Project Stakeholders

A project stakeholder is a person or organization that is actively involved in the project, or whose interests are affected by the project. They have an interest (stake) in the project. If a stakeholder benefits from the success of the project, they are a positive stakeholder; whereas if a stakeholder benefits from the failure of the project, they are a negative stakeholder.  The members of the project team and performing organization are expected to be positive stakeholders. A competitor is an example of a likely negative stakeholder. Stakeholders can be both internal (belonging to the organization performing the project) or external (not belonging to the performing organization). A given stakeholder may or may not exert influence over the outcomes of the project. Examples of stakeholders include the project sponsor, project manager, project management team, project team, as well as any PMO office or customers. The fourth edition PMBOK® has added a process called Identify Stakeholders which emphasizes knowing who the stakeholders are early in the project, and understanding their interests, expectations, and level of influence over the project. The Stakeholder Register and Stakeholder Management Strategy are outputs to the Identify Stakeholders process that document information concerning the project’s stakeholders.
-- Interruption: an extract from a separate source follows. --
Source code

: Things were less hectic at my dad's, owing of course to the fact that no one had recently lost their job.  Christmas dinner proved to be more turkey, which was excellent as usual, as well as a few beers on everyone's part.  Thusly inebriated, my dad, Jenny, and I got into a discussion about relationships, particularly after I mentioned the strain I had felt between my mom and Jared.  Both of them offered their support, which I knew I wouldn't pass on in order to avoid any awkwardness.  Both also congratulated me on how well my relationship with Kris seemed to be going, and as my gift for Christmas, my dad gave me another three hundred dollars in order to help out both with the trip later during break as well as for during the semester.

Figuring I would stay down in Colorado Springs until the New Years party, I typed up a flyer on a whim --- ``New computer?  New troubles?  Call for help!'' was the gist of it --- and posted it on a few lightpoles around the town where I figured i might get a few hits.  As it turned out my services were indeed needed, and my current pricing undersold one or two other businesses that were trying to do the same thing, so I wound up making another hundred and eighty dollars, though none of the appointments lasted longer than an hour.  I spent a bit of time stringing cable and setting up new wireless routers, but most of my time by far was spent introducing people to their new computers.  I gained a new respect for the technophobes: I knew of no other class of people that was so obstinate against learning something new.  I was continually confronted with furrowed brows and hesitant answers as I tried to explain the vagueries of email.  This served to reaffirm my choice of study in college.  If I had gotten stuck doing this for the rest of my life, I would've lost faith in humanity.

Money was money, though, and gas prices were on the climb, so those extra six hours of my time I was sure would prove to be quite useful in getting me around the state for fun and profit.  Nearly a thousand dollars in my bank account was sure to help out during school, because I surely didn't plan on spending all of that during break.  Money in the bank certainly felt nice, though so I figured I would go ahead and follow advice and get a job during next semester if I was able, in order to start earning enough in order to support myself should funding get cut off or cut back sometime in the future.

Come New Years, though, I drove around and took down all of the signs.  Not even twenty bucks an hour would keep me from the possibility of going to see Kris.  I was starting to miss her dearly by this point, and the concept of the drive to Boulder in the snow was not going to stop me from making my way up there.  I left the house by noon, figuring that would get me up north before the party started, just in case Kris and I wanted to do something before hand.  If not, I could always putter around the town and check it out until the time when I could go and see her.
From a Triple Constraint to Six Constraints

Central to the work of a project manager is balancing competing demands. The term “triple constraint” is a well-known phrase in project management that refers to the competing demands of scope, time, and cost. The manner in which these three demands are balanced affects quality. If one of these factors is affected, at least one other factor will also be affected. For example, if the scope of the project increases, there will need to be an increase in the amount of time to complete the project, an increase in costs, or both.  The new, fourth edition PMBOK® changes the name “time” to “schedule” and changes “cost” to “budget”, plus adds three new constraints. The six constraints are: Scope, Quality, Schedule, Budget, Resources, and Risk. Now quality isn’t merely affected by how the constraints are balanced—it is considered an actual constraint. Especially when dealing with highly-skilled individuals as resources, it makes sense to consider them a unique constraint as there may be very few each with limited time to commit to a single project. If stakeholders decide to change their tolerance for risk, this will affect other constraints as well. How to balance these constraints is a skill, and how they should be balanced differs across projects. For example, a certain deadline might be crucial to meet, and the project may be given as much funds as they need in order to meet that deadline. Conversely, it may be impossible to increase the budget, so the scope and quality have to be reduced. In your experience, what has been the most important constraint in your projects?